I have a maxi, called Max (sorry). He is 6 years old now and says a few words. He's a lovely boy, but cage territorial, which is my own fault for not handling him enough. He's fine when he's out and will have cuddles and the odd neck scratch.

This is him, with the dog about to give him a manicure


----------



## julieszoo (Dec 22, 2012)

Aww Max looks very cheeky, thanks for sharing the pic


----------



## *mogwai* (Feb 18, 2008)

i've found out on another thread how to post pics so here we go. 
this is mogwai, 9 years old & been with me all his life.

















and apple, 8 years old & rescue by me 6 years ago. this is an early pic so she's still not looking her best.









and finally pickles 8 years old & came to me 5 years ago.

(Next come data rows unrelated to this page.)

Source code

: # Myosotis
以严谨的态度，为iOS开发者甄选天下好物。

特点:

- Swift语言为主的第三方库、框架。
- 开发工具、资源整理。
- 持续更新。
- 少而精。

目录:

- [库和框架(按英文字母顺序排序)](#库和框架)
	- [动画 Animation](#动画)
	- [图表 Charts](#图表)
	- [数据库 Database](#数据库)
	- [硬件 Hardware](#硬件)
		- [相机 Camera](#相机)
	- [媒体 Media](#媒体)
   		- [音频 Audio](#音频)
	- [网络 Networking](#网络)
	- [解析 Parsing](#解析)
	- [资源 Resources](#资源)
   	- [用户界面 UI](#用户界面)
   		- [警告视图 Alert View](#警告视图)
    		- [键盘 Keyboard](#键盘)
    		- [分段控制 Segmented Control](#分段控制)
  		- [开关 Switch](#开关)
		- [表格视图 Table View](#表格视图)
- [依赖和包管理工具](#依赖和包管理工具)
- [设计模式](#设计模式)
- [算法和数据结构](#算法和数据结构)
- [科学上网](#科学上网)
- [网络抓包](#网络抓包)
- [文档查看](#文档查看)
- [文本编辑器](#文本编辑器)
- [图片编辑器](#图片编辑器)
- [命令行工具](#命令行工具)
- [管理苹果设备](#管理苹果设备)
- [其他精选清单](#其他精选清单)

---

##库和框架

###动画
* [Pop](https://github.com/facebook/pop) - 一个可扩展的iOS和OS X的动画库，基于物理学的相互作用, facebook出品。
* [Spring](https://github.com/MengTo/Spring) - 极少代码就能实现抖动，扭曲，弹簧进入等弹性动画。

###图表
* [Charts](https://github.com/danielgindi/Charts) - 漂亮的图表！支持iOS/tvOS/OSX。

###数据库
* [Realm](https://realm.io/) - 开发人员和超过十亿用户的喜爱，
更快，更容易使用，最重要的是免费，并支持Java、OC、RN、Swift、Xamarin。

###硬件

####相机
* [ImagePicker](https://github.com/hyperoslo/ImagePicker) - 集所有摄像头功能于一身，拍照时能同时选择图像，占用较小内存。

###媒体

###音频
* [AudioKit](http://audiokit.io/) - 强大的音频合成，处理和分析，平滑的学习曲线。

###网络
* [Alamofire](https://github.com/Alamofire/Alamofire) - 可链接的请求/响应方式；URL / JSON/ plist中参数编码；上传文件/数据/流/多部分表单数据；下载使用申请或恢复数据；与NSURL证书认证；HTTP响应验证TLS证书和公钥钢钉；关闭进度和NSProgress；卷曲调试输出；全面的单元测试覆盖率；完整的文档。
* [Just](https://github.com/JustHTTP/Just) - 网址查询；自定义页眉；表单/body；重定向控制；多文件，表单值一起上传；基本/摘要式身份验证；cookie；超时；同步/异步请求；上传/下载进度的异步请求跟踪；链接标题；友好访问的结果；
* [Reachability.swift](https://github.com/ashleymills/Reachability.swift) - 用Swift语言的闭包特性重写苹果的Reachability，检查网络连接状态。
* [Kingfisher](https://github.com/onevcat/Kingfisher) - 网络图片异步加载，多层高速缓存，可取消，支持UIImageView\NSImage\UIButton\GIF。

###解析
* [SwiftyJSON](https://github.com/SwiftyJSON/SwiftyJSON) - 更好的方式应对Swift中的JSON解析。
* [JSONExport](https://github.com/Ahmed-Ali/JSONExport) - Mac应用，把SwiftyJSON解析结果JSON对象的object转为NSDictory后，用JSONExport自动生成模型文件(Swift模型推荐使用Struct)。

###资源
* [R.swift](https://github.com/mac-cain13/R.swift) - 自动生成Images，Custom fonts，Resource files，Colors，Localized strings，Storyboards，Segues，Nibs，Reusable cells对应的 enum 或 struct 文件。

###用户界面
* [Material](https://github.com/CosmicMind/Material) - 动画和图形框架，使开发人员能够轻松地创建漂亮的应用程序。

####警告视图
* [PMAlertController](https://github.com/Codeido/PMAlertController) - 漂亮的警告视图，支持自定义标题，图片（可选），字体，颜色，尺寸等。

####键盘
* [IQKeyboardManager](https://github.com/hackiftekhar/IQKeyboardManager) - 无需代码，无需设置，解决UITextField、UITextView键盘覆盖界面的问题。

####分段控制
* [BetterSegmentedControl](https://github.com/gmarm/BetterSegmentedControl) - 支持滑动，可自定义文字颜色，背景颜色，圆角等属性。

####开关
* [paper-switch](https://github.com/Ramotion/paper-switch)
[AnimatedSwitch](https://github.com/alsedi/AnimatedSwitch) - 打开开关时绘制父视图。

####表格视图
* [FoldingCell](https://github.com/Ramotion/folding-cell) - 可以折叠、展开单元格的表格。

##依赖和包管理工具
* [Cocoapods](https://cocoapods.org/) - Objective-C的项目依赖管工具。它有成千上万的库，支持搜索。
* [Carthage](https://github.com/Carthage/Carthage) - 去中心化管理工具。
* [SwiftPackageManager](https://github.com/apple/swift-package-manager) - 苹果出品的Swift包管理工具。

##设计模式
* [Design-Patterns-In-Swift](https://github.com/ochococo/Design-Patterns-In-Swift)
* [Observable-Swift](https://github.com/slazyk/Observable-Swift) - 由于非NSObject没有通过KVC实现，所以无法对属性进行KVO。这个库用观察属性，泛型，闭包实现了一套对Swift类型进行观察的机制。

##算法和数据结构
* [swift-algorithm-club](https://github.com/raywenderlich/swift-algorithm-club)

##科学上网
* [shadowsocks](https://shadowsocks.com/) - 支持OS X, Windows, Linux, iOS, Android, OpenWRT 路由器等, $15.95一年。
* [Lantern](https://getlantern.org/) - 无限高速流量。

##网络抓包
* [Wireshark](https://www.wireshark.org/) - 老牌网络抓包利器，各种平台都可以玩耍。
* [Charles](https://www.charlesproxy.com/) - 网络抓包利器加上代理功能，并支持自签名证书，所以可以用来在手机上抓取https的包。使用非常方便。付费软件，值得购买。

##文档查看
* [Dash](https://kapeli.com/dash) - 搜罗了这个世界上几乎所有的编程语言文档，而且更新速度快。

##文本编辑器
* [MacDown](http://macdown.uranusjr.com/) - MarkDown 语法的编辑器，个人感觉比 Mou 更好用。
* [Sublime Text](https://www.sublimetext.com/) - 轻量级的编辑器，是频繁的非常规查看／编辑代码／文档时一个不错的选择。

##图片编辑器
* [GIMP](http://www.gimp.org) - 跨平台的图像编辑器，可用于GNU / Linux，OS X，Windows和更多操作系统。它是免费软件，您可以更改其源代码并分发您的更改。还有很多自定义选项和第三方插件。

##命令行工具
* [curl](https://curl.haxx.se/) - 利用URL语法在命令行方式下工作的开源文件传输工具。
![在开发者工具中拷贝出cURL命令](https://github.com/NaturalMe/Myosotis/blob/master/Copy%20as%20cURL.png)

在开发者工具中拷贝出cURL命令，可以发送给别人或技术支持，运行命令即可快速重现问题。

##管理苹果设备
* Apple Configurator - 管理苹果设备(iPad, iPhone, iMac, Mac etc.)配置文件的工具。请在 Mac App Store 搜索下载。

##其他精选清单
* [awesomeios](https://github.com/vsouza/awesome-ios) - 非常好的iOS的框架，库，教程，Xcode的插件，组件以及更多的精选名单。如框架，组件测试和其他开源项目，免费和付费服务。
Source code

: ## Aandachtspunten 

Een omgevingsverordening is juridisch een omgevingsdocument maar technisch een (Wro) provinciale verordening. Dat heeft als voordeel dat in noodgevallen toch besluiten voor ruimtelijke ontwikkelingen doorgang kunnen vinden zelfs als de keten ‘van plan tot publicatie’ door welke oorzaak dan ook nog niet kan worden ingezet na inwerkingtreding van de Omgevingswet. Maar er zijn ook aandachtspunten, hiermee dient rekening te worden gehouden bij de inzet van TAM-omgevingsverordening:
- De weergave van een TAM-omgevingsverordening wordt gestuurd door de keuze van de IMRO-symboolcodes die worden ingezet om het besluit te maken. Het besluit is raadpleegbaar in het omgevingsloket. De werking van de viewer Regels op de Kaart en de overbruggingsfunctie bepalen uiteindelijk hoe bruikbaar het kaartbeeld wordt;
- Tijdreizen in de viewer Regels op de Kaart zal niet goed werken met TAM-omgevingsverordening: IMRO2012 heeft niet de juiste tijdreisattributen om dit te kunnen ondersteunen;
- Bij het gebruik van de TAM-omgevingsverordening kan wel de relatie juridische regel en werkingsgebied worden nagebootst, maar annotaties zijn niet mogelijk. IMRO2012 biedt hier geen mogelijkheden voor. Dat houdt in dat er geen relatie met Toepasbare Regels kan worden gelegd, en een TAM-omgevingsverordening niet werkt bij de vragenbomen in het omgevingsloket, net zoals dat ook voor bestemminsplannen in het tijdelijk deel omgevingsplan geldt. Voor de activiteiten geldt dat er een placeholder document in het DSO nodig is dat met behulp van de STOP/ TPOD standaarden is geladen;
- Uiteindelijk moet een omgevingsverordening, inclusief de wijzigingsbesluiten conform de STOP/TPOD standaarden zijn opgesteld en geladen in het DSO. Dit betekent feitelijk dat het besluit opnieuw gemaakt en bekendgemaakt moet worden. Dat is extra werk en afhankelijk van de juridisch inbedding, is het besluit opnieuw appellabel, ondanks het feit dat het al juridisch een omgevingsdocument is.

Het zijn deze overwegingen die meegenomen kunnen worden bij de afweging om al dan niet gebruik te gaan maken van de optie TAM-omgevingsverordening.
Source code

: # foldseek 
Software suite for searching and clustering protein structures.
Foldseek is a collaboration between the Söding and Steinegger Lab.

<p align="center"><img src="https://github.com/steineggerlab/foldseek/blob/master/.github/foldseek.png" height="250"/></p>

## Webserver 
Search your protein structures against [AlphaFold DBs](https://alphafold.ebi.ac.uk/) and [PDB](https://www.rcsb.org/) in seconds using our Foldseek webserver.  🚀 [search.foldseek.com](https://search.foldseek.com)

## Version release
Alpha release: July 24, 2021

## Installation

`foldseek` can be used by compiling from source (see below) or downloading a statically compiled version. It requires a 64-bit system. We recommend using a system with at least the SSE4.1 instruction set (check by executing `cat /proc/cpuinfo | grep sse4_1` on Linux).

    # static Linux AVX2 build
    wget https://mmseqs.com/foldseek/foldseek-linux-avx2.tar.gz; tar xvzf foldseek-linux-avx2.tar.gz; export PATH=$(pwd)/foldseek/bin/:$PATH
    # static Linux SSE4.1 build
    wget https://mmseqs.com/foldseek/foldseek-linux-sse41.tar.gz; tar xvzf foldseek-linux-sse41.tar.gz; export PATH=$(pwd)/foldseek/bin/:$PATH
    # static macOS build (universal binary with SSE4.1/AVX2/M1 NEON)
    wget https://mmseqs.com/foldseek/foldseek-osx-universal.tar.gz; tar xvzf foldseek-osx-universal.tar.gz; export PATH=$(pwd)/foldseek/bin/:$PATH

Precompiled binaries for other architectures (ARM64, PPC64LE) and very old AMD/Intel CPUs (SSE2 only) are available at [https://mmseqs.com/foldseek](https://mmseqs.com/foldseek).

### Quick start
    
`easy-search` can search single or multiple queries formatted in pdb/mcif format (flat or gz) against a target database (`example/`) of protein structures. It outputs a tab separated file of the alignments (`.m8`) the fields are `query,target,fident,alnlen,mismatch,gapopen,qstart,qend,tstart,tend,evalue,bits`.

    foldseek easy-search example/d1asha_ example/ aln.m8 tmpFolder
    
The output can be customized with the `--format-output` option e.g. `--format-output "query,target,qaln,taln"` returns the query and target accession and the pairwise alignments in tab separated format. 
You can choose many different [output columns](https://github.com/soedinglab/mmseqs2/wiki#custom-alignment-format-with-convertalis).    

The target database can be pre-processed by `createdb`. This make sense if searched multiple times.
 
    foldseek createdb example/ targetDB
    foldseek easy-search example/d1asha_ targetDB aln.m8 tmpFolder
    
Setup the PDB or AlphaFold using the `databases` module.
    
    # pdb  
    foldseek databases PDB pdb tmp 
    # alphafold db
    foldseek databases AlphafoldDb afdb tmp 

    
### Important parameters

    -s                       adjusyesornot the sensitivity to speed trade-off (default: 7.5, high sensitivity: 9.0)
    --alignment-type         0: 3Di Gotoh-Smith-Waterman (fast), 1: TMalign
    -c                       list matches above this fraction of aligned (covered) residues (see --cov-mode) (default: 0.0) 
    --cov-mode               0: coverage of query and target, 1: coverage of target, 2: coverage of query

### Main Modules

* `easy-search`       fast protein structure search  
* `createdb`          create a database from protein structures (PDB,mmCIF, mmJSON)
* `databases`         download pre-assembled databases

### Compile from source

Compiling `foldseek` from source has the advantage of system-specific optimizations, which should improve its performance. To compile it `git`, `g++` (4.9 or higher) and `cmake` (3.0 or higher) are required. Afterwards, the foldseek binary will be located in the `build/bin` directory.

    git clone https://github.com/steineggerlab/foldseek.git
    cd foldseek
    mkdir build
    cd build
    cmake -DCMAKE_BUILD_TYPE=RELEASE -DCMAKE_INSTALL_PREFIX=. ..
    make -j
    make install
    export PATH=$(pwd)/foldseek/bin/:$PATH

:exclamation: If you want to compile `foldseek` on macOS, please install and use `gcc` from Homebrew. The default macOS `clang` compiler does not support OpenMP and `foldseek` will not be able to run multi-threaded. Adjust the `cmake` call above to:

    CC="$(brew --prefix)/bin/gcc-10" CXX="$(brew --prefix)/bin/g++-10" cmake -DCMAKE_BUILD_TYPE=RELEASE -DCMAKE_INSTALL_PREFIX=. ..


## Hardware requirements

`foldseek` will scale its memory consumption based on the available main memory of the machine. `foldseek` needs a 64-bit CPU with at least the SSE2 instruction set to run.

can't seem to get any of jambo on here. but leave it with me, i can't leave my best little guy out.


----------



## julieszoo (Dec 22, 2012)

Fab pics, Mogwai looks really smiley, and Apple looks pretty good, you should have seen my rescue Hahns when I got her 3 years ago, she only had feathers on her head and wings. Bet Pickles enjoys watching the world go by through the window, looks like a favourite food is competing with being nosy though!


----------



## *mogwai* (Feb 18, 2008)

she looks a lot better on that pic than when i first got her, she was a mess. 
i've rescued a hahns before. she was in very good condition though, her isssues were behavioural than actual cruelty. 
i've also rescued a ring neck that only had feathers on her head & wings. she never grew them back


----------